By voting to keep Thiel, Zuckerberg is embracing a man who many now consider an opponent of press freedom for the war he waged with Gawker Media. This even though the company has been at pains to improve its relationships with publishers in the wake of a flap over how it curates news. Zuckerberg is also keeping on a man who  supports Trump, a presidential candidate whose campaign has been largely fueled by bigotry and xenophobia. This even though "a more open world" is one of Facebook's five core values and Zuckerberg has made immigration reform one of his chief political causes.

"Our mission is to give people the power to share and make the world more open and connected and what that means is building products that give every person in the world a voice and the ability to share everything that they care about with the people they care about," Zuckerberg said during Facebook's annual shareholder meeting on Monday.

For all the cognitive dissonance on display, the decision didn't appear to be a difficult one. Just one minute after polls closed at the Facebook meeting, the re-election of the company's board members was announced. It didn't take long to count the votes, because at Facebook Zuckerberg holds all the controlling power necessary to make decisions.

Besides the reading of his name, no mention was made of Thiel or the controversy his actions have caused. However, during the Q&A portion of the meeting, Zuckerberg and company were forced to address a question regarding claims that the company's Trending feature is biased against conservative views -- a news story brought to light in May by Gizmodo, which is a property of Gawker Media. A Facebook executive quickly fielded the question and assured shareholders that its algorithms are free of those biases.

Along with re-electing Thiel, Zuckerberg approved all proposals submitted by his company while rejecting those by outside shareholders, which include proposals that would have forced the company to offer more transparency when it comes to the matters of sustainability practices, lobbying local governments, equal pay for female employees, and more voting power for shareholders outside the company.
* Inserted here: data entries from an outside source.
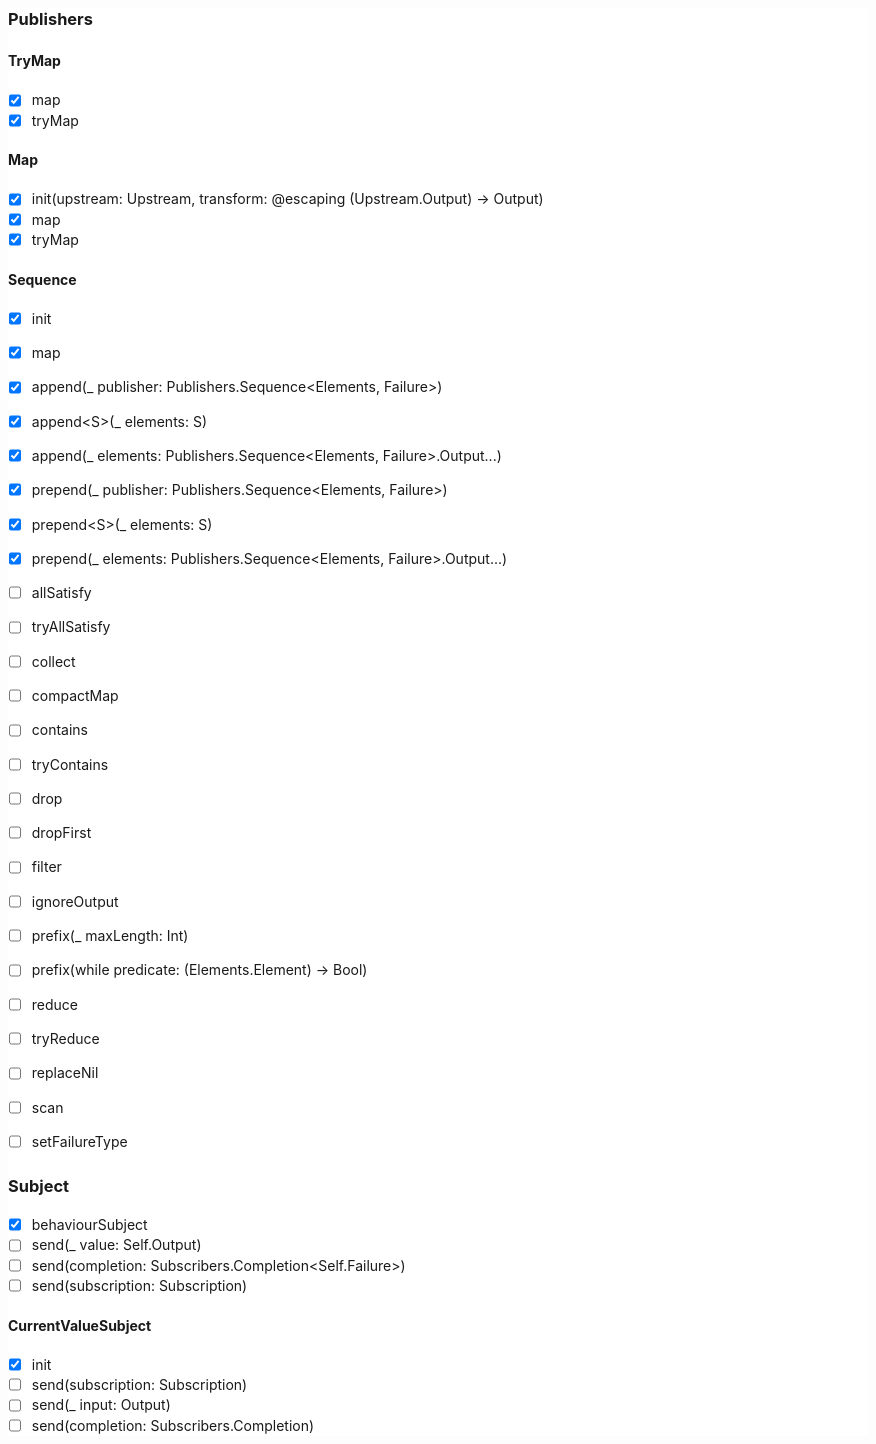 ### Publishers
#### TryMap
- [x] map
- [x] tryMap

#### Map
- [x] init(upstream: Upstream, transform: @escaping (Upstream.Output) -> Output)
- [x] map
- [x] tryMap

#### Sequence
- [x] init
- [x] map


- [x] append(_ publisher: Publishers.Sequence<Elements, Failure>)
- [x] append<S\>(_ elements: S)
- [x] append(_ elements: Publishers.Sequence<Elements, Failure>.Output...)
- [x] prepend(_ publisher: Publishers.Sequence<Elements, Failure>)
- [x] prepend<S\>(_ elements: S)
- [x] prepend(_ elements: Publishers.Sequence<Elements, Failure>.Output...)


- [ ] allSatisfy
- [ ] tryAllSatisfy
- [ ] collect
- [ ] compactMap
- [ ] contains
- [ ] tryContains
- [ ] drop
- [ ] dropFirst
- [ ] filter
- [ ] ignoreOutput
- [ ] prefix(_ maxLength: Int)
- [ ] prefix(while predicate: (Elements.Element) -> Bool)
- [ ] reduce
- [ ] tryReduce
- [ ] replaceNil
- [ ] scan
- [ ] setFailureType

### Subject
- [x] behaviourSubject
- [ ] send(_ value: Self.Output)
- [ ] send(completion: Subscribers.Completion<Self.Failure>)
- [ ] send(subscription: Subscription)

#### CurrentValueSubject
- [x] init
- [ ] send(subscription: Subscription)
- [ ] send(_ input: Output)
- [ ] send(completion: Subscribers.Completion<Failure>)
Among the proposals Zuckerberg approved was one that ensures his control over Facebook while also allowing him to sell off his shares in the company to fuel the philanthropic efforts of the Chan Zuckerberg Initiative. The proposal accomplishes this task by creating a new, non-voting "Class C" of Facebook stock and giving shareholders two shares for every Class A or Class B stock they own. This will allow Zuckerberg to sell off his new Class C shares to make billions without losing his voting power and control of the company. 
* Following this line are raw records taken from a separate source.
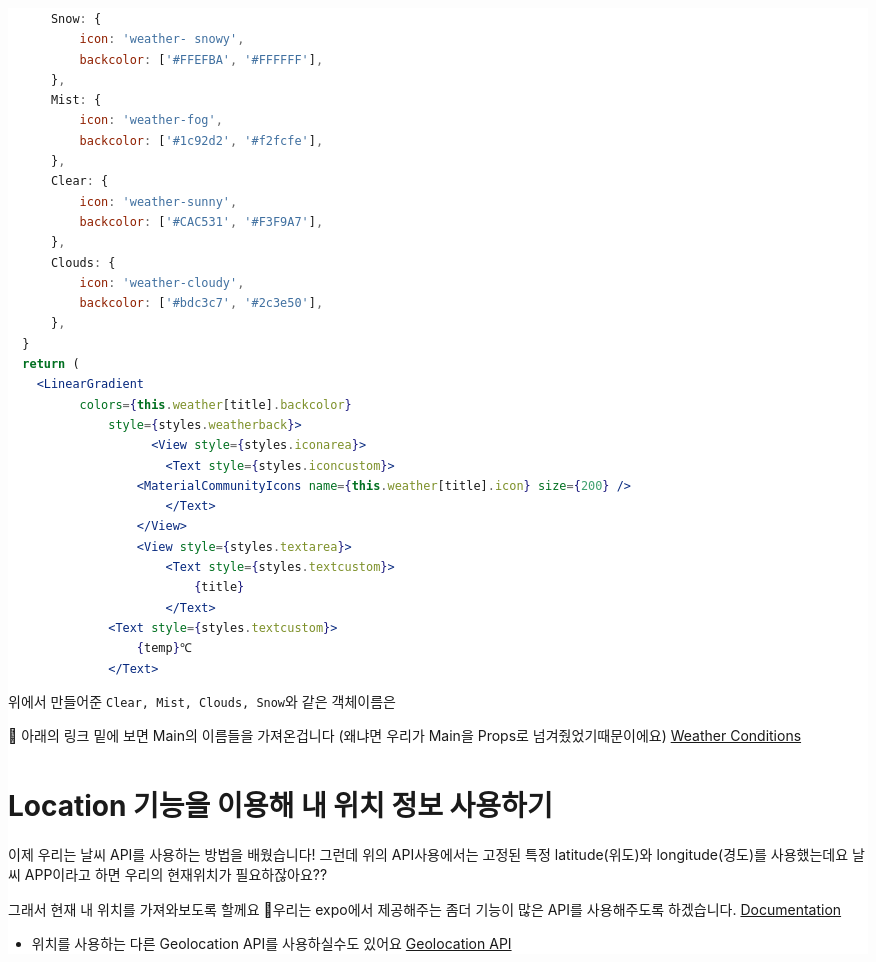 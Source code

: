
 ```jsx
      Snow: {
          icon: 'weather- snowy',
          backcolor: ['#FFEFBA', '#FFFFFF'],
      },
      Mist: {
          icon: 'weather-fog',
          backcolor: ['#1c92d2', '#f2fcfe'],
      },
      Clear: {
          icon: 'weather-sunny',
          backcolor: ['#CAC531', '#F3F9A7'],
      },
      Clouds: {
          icon: 'weather-cloudy',
          backcolor: ['#bdc3c7', '#2c3e50'],
      },
  }
  return (
    <LinearGradient
          colors={this.weather[title].backcolor}
              style={styles.weatherback}>
                    <View style={styles.iconarea}>
                      <Text style={styles.iconcustom}>
                  <MaterialCommunityIcons name={this.weather[title].icon} size={200} />
                      </Text>
                  </View>
                  <View style={styles.textarea}>
                      <Text style={styles.textcustom}>
                          {title}
                      </Text>
              <Text style={styles.textcustom}>
                  {temp}℃
              </Text>
```

위에서 만들어준 `Clear, Mist, Clouds, Snow`와 같은 객체이름은

🔻 아래의 링크 밑에 보면 Main의 이름들을 가져온겁니다 (왜냐면 우리가 Main을 Props로 넘겨줬었기때문이에요)
[Weather Conditions](https://openweathermap.org/weather-conditions)

# Location 기능을 이용해 내 위치 정보 사용하기

이제 우리는 날씨 API를 사용하는 방법을 배웠습니다!
그런데 위의 API사용에서는 고정된 특정 latitude(위도)와 longitude(경도)를 사용했는데요
날씨 APP이라고 하면 우리의 현재위치가 필요하잖아요??

그래서 현재 내 위치를 가져와보도록 할께요
🔻우리는 expo에서 제공해주는 좀더 기능이 많은 API를 사용해주도록 하겠습니다.
[Documentation](https://docs.expo.io/versions/v34.0.0/sdk/location/)

-   위치를 사용하는 다른 Geolocation API를 사용하실수도 있어요
    [Geolocation API](https://developer.mozilla.org/ko/docs/WebAPI/Using_geolocation)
In short, the shareholders meeting was less about Facebook shareholders having their say than a display of Zuckerberg's personal power. For all its 1.65 billion users, Facebook remains a company run by its founder's decisions and with the help of his people. The only thing Zuckerberg offered any apologies for was his poorly timed mention of the Golden State Warriors during the meeting.

"Which unfortunately did not win last night. Um, sorry to bring that up," Zuckerberg awkwardly said before quickly moving on.